_Task details_
What's needed: every entry, printed exactly, minus the images.

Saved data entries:
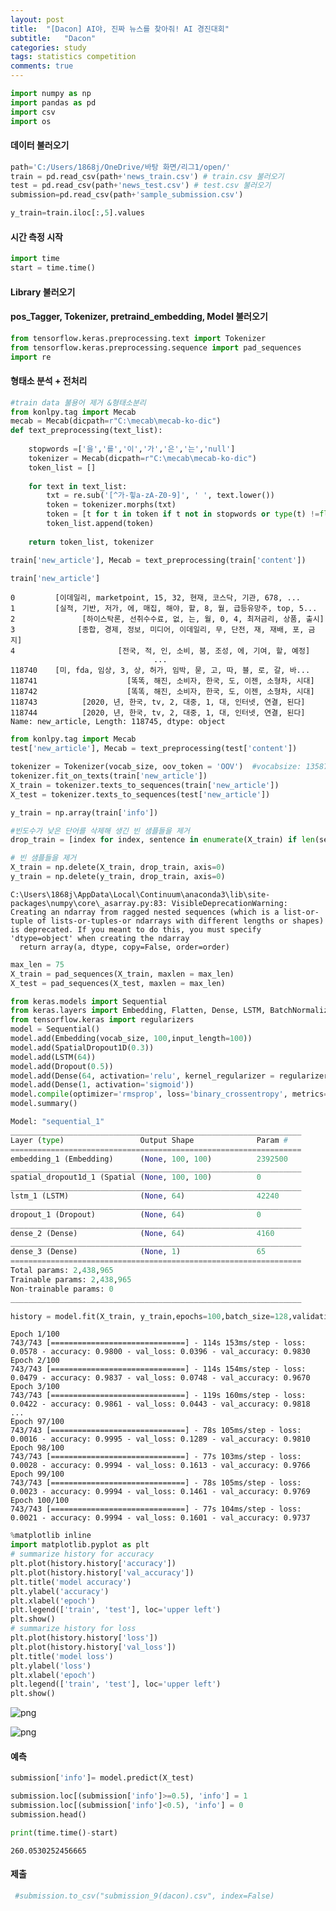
 ```yaml
---
layout: post
title:  "[Dacon] AI야, 진짜 뉴스를 찾아줘! AI 경진대회"
subtitle:   "Dacon"
categories: study
tags: statistics competition
comments: true
---
```


```python
import numpy as np
import pandas as pd
import csv
import os
```



#### 데이터 불러오기 


```python
path='C:/Users/1868j/OneDrive/바탕 화면/리그1/open/'
train = pd.read_csv(path+'news_train.csv') # train.csv 불러오기
test = pd.read_csv(path+'news_test.csv') # test.csv 불러오기
submission=pd.read_csv(path+'sample_submission.csv')

y_train=train.iloc[:,5].values
```

#### 시간 측정 시작


```python
import time
start = time.time()
```

#### Library 불러오기

#### pos_Tagger, Tokenizer, pretraind_embedding, Model 불러오기


```python
from tensorflow.keras.preprocessing.text import Tokenizer
from tensorflow.keras.preprocessing.sequence import pad_sequences
import re
```

#### 형태소 분석 + 전처리


```python
#train data 불용어 제거 &형태소분리
from konlpy.tag import Mecab
mecab = Mecab(dicpath=r"C:\mecab\mecab-ko-dic")
def text_preprocessing(text_list):
    
    stopwords =['을','를','이','가','은','는','null']
    tokenizer = Mecab(dicpath=r"C:\mecab\mecab-ko-dic")
    token_list = []
    
    for text in text_list:
        txt = re.sub('[^가-힣a-zA-Z0-9]', ' ', text.lower())
        token = tokenizer.morphs(txt)
        token = [t for t in token if t not in stopwords or type(t) !=float]
        token_list.append(token)
        
    return token_list, tokenizer

train['new_article'], Mecab = text_preprocessing(train['content'])
```


```python
train['new_article']
```




    0         [이데일리, marketpoint, 15, 32, 현재, 코스닥, 기관, 678, ...
    1         [실적, 기반, 저가, 에, 매집, 해야, 할, 8, 월, 급등유망주, top, 5...
    2               [하이스탁론, 선취수수료, 없, 는, 월, 0, 4, 최저금리, 상품, 출시]
    3              [종합, 경제, 정보, 미디어, 이데일리, 무, 단전, 재, 재배, 포, 금지]
    4                       [전국, 적, 인, 소비, 붐, 조성, 에, 기여, 할, 예정]
                                    ...                        
    118740    [미, fda, 임상, 3, 상, 허가, 임박, 묻, 고, 따, 블, 로, 갈, 바...
    118741                    [똑똑, 해진, 소비자, 한국, 도, 이젠, 소형차, 시대]
    118742                    [똑똑, 해진, 소비자, 한국, 도, 이젠, 소형차, 시대]
    118743          [2020, 년, 한국, tv, 2, 대중, 1, 대, 인터넷, 연결, 된다]
    118744          [2020, 년, 한국, tv, 2, 대중, 1, 대, 인터넷, 연결, 된다]
    Name: new_article, Length: 118745, dtype: object




```python
from konlpy.tag import Mecab
test['new_article'], Mecab = text_preprocessing(test['content'])
```


```python
tokenizer = Tokenizer(vocab_size, oov_token = 'OOV')  #vocabsize: 13587개! 
tokenizer.fit_on_texts(train['new_article'])
X_train = tokenizer.texts_to_sequences(train['new_article'])
X_test = tokenizer.texts_to_sequences(test['new_article'])
```


```python
y_train = np.array(train['info'])
```


```python
#빈도수가 낮은 단어를 삭제해 생긴 빈 샘플들을 제거 
drop_train = [index for index, sentence in enumerate(X_train) if len(sentence) < 1]
```


```python
# 빈 샘플들을 제거
X_train = np.delete(X_train, drop_train, axis=0)
y_train = np.delete(y_train, drop_train, axis=0)
```

    C:\Users\1868j\AppData\Local\Continuum\anaconda3\lib\site-packages\numpy\core\_asarray.py:83: VisibleDeprecationWarning: Creating an ndarray from ragged nested sequences (which is a list-or-tuple of lists-or-tuples-or ndarrays with different lengths or shapes) is deprecated. If you meant to do this, you must specify 'dtype=object' when creating the ndarray
      return array(a, dtype, copy=False, order=order)



```python
max_len = 75
X_train = pad_sequences(X_train, maxlen = max_len)
X_test = pad_sequences(X_test, maxlen = max_len)
```


```python
from keras.models import Sequential
from keras.layers import Embedding, Flatten, Dense, LSTM, BatchNormalization, Dropout,SpatialDropout1D
from tensorflow.keras import regularizers
model = Sequential()
model.add(Embedding(vocab_size, 100,input_length=100))
model.add(SpatialDropout1D(0.3))
model.add(LSTM(64))
model.add(Dropout(0.5))
model.add(Dense(64, activation='relu', kernel_regularizer = regularizers.l2(0.001)))
model.add(Dense(1, activation='sigmoid'))
model.compile(optimizer='rmsprop', loss='binary_crossentropy', metrics='accuracy')
model.summary()
```

```python
Model: "sequential_1"
_________________________________________________________________
Layer (type)                 Output Shape              Param #   
=================================================================
embedding_1 (Embedding)      (None, 100, 100)          2392500   
_________________________________________________________________
spatial_dropout1d_1 (Spatial (None, 100, 100)          0         
_________________________________________________________________
lstm_1 (LSTM)                (None, 64)                42240     
_________________________________________________________________
dropout_1 (Dropout)          (None, 64)                0         
_________________________________________________________________
dense_2 (Dense)              (None, 64)                4160      
_________________________________________________________________
dense_3 (Dense)              (None, 1)                 65        
=================================================================
Total params: 2,438,965
Trainable params: 2,438,965
Non-trainable params: 0
_________________________________________________________________
```



```python
history = model.fit(X_train, y_train,epochs=100,batch_size=128,validation_split=0.2)
```

    Epoch 1/100
    743/743 [==============================] - 114s 153ms/step - loss: 0.0578 - accuracy: 0.9800 - val_loss: 0.0396 - val_accuracy: 0.9830
    Epoch 2/100
    743/743 [==============================] - 114s 154ms/step - loss: 0.0479 - accuracy: 0.9837 - val_loss: 0.0748 - val_accuracy: 0.9670
    Epoch 3/100
    743/743 [==============================] - 119s 160ms/step - loss: 0.0422 - accuracy: 0.9861 - val_loss: 0.0443 - val_accuracy: 0.9818
    ...
    Epoch 97/100
    743/743 [==============================] - 78s 105ms/step - loss: 0.0016 - accuracy: 0.9995 - val_loss: 0.1289 - val_accuracy: 0.9810
    Epoch 98/100
    743/743 [==============================] - 77s 103ms/step - loss: 0.0028 - accuracy: 0.9994 - val_loss: 0.1613 - val_accuracy: 0.9766
    Epoch 99/100
    743/743 [==============================] - 78s 105ms/step - loss: 0.0023 - accuracy: 0.9994 - val_loss: 0.1461 - val_accuracy: 0.9769
    Epoch 100/100
    743/743 [==============================] - 77s 104ms/step - loss: 0.0021 - accuracy: 0.9994 - val_loss: 0.1601 - val_accuracy: 0.9737



```python
%matplotlib inline
import matplotlib.pyplot as plt
# summarize history for accuracy
plt.plot(history.history['accuracy'])
plt.plot(history.history['val_accuracy'])
plt.title('model accuracy')
plt.ylabel('accuracy')
plt.xlabel('epoch')
plt.legend(['train', 'test'], loc='upper left')
plt.show()
# summarize history for loss
plt.plot(history.history['loss'])
plt.plot(history.history['val_loss'])
plt.title('model loss')
plt.ylabel('loss')
plt.xlabel('epoch')
plt.legend(['train', 'test'], loc='upper left')
plt.show()
```


![png](output_19_0.png)



![png](output_19_1.png)


#### 예측


```python
submission['info']= model.predict(X_test)
```


```python
submission.loc[(submission['info']>=0.5), 'info'] = 1
submission.loc[(submission['info']<0.5), 'info'] = 0
submission.head()
```


```python
print(time.time()-start)
```

    260.0530252456665


#### 제출


```python
 #submission.to_csv("submission_9(dacon).csv", index=False)
```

_Response below_
 ```yaml
---
layout: post
title:  "[Dacon] AI야, 진짜 뉴스를 찾아줘! AI 경진대회"
subtitle:   "Dacon"
categories: study
tags: statistics competition
comments: true
---
```


```python
import numpy as np
import pandas as pd
import csv
import os
```



#### 데이터 불러오기 


```python
path='C:/Users/1868j/OneDrive/바탕 화면/리그1/open/'
train = pd.read_csv(path+'news_train.csv') # train.csv 불러오기
test = pd.read_csv(path+'news_test.csv') # test.csv 불러오기
submission=pd.read_csv(path+'sample_submission.csv')

y_train=train.iloc[:,5].values
```

#### 시간 측정 시작


```python
import time
start = time.time()
```

#### Library 불러오기

#### pos_Tagger, Tokenizer, pretraind_embedding, Model 불러오기


```python
from tensorflow.keras.preprocessing.text import Tokenizer
from tensorflow.keras.preprocessing.sequence import pad_sequences
import re
```

#### 형태소 분석 + 전처리


```python
#train data 불용어 제거 &형태소분리
from konlpy.tag import Mecab
mecab = Mecab(dicpath=r"C:\mecab\mecab-ko-dic")
def text_preprocessing(text_list):
    
    stopwords =['을','를','이','가','은','는','null']
    tokenizer = Mecab(dicpath=r"C:\mecab\mecab-ko-dic")
    token_list = []
    
    for text in text_list:
        txt = re.sub('[^가-힣a-zA-Z0-9]', ' ', text.lower())
        token = tokenizer.morphs(txt)
        token = [t for t in token if t not in stopwords or type(t) !=float]
        token_list.append(token)
        
    return token_list, tokenizer

train['new_article'], Mecab = text_preprocessing(train['content'])
```


```python
train['new_article']
```




    0         [이데일리, marketpoint, 15, 32, 현재, 코스닥, 기관, 678, ...
    1         [실적, 기반, 저가, 에, 매집, 해야, 할, 8, 월, 급등유망주, top, 5...
    2               [하이스탁론, 선취수수료, 없, 는, 월, 0, 4, 최저금리, 상품, 출시]
    3              [종합, 경제, 정보, 미디어, 이데일리, 무, 단전, 재, 재배, 포, 금지]
    4                       [전국, 적, 인, 소비, 붐, 조성, 에, 기여, 할, 예정]
                                    ...                        
    118740    [미, fda, 임상, 3, 상, 허가, 임박, 묻, 고, 따, 블, 로, 갈, 바...
    118741                    [똑똑, 해진, 소비자, 한국, 도, 이젠, 소형차, 시대]
    118742                    [똑똑, 해진, 소비자, 한국, 도, 이젠, 소형차, 시대]
    118743          [2020, 년, 한국, tv, 2, 대중, 1, 대, 인터넷, 연결, 된다]
    118744          [2020, 년, 한국, tv, 2, 대중, 1, 대, 인터넷, 연결, 된다]
    Name: new_article, Length: 118745, dtype: object




```python
from konlpy.tag import Mecab
test['new_article'], Mecab = text_preprocessing(test['content'])
```


```python
tokenizer = Tokenizer(vocab_size, oov_token = 'OOV')  #vocabsize: 13587개! 
tokenizer.fit_on_texts(train['new_article'])
X_train = tokenizer.texts_to_sequences(train['new_article'])
X_test = tokenizer.texts_to_sequences(test['new_article'])
```


```python
y_train = np.array(train['info'])
```


```python
#빈도수가 낮은 단어를 삭제해 생긴 빈 샘플들을 제거 
drop_train = [index for index, sentence in enumerate(X_train) if len(sentence) < 1]
```


```python
# 빈 샘플들을 제거
X_train = np.delete(X_train, drop_train, axis=0)
y_train = np.delete(y_train, drop_train, axis=0)
```

    C:\Users\1868j\AppData\Local\Continuum\anaconda3\lib\site-packages\numpy\core\_asarray.py:83: VisibleDeprecationWarning: Creating an ndarray from ragged nested sequences (which is a list-or-tuple of lists-or-tuples-or ndarrays with different lengths or shapes) is deprecated. If you meant to do this, you must specify 'dtype=object' when creating the ndarray
      return array(a, dtype, copy=False, order=order)



```python
max_len = 75
X_train = pad_sequences(X_train, maxlen = max_len)
X_test = pad_sequences(X_test, maxlen = max_len)
```


```python
from keras.models import Sequential
from keras.layers import Embedding, Flatten, Dense, LSTM, BatchNormalization, Dropout,SpatialDropout1D
from tensorflow.keras import regularizers
model = Sequential()
model.add(Embedding(vocab_size, 100,input_length=100))
model.add(SpatialDropout1D(0.3))
model.add(LSTM(64))
model.add(Dropout(0.5))
model.add(Dense(64, activation='relu', kernel_regularizer = regularizers.l2(0.001)))
model.add(Dense(1, activation='sigmoid'))
model.compile(optimizer='rmsprop', loss='binary_crossentropy', metrics='accuracy')
model.summary()
```

```python
Model: "sequential_1"
_________________________________________________________________
Layer (type)                 Output Shape              Param #   
=================================================================
embedding_1 (Embedding)      (None, 100, 100)          2392500   
_________________________________________________________________
spatial_dropout1d_1 (Spatial (None, 100, 100)          0         
_________________________________________________________________
lstm_1 (LSTM)                (None, 64)                42240     
_________________________________________________________________
dropout_1 (Dropout)          (None, 64)                0         
_________________________________________________________________
dense_2 (Dense)              (None, 64)                4160      
_________________________________________________________________
dense_3 (Dense)              (None, 1)                 65        
=================================================================
Total params: 2,438,965
Trainable params: 2,438,965
Non-trainable params: 0
_________________________________________________________________
```



```python
history = model.fit(X_train, y_train,epochs=100,batch_size=128,validation_split=0.2)
```

    Epoch 1/100
    743/743 [==============================] - 114s 153ms/step - loss: 0.0578 - accuracy: 0.9800 - val_loss: 0.0396 - val_accuracy: 0.9830
    Epoch 2/100
    743/743 [==============================] - 114s 154ms/step - loss: 0.0479 - accuracy: 0.9837 - val_loss: 0.0748 - val_accuracy: 0.9670
    Epoch 3/100
    743/743 [==============================] - 119s 160ms/step - loss: 0.0422 - accuracy: 0.9861 - val_loss: 0.0443 - val_accuracy: 0.9818
    ...
    Epoch 97/100
    743/743 [==============================] - 78s 105ms/step - loss: 0.0016 - accuracy: 0.9995 - val_loss: 0.1289 - val_accuracy: 0.9810
    Epoch 98/100
    743/743 [==============================] - 77s 103ms/step - loss: 0.0028 - accuracy: 0.9994 - val_loss: 0.1613 - val_accuracy: 0.9766
    Epoch 99/100
    743/743 [==============================] - 78s 105ms/step - loss: 0.0023 - accuracy: 0.9994 - val_loss: 0.1461 - val_accuracy: 0.9769
    Epoch 100/100
    743/743 [==============================] - 77s 104ms/step - loss: 0.0021 - accuracy: 0.9994 - val_loss: 0.1601 - val_accuracy: 0.9737



```python
%matplotlib inline
import matplotlib.pyplot as plt
# summarize history for accuracy
plt.plot(history.history['accuracy'])
plt.plot(history.history['val_accuracy'])
plt.title('model accuracy')
plt.ylabel('accuracy')
plt.xlabel('epoch')
plt.legend(['train', 'test'], loc='upper left')
plt.show()
# summarize history for loss
plt.plot(history.history['loss'])
plt.plot(history.history['val_loss'])
plt.title('model loss')
plt.ylabel('loss')
plt.xlabel('epoch')
plt.legend(['train', 'test'], loc='upper left')
plt.show()
```


![png](output_19_0.png)



![png](output_19_1.png)


#### 예측


```python
submission['info']= model.predict(X_test)
```


```python
submission.loc[(submission['info']>=0.5), 'info'] = 1
submission.loc[(submission['info']<0.5), 'info'] = 0
submission.head()
```


```python
print(time.time()-start)
```

    260.0530252456665


#### 제출


```python
 #submission.to_csv("submission_9(dacon).csv", index=False)
```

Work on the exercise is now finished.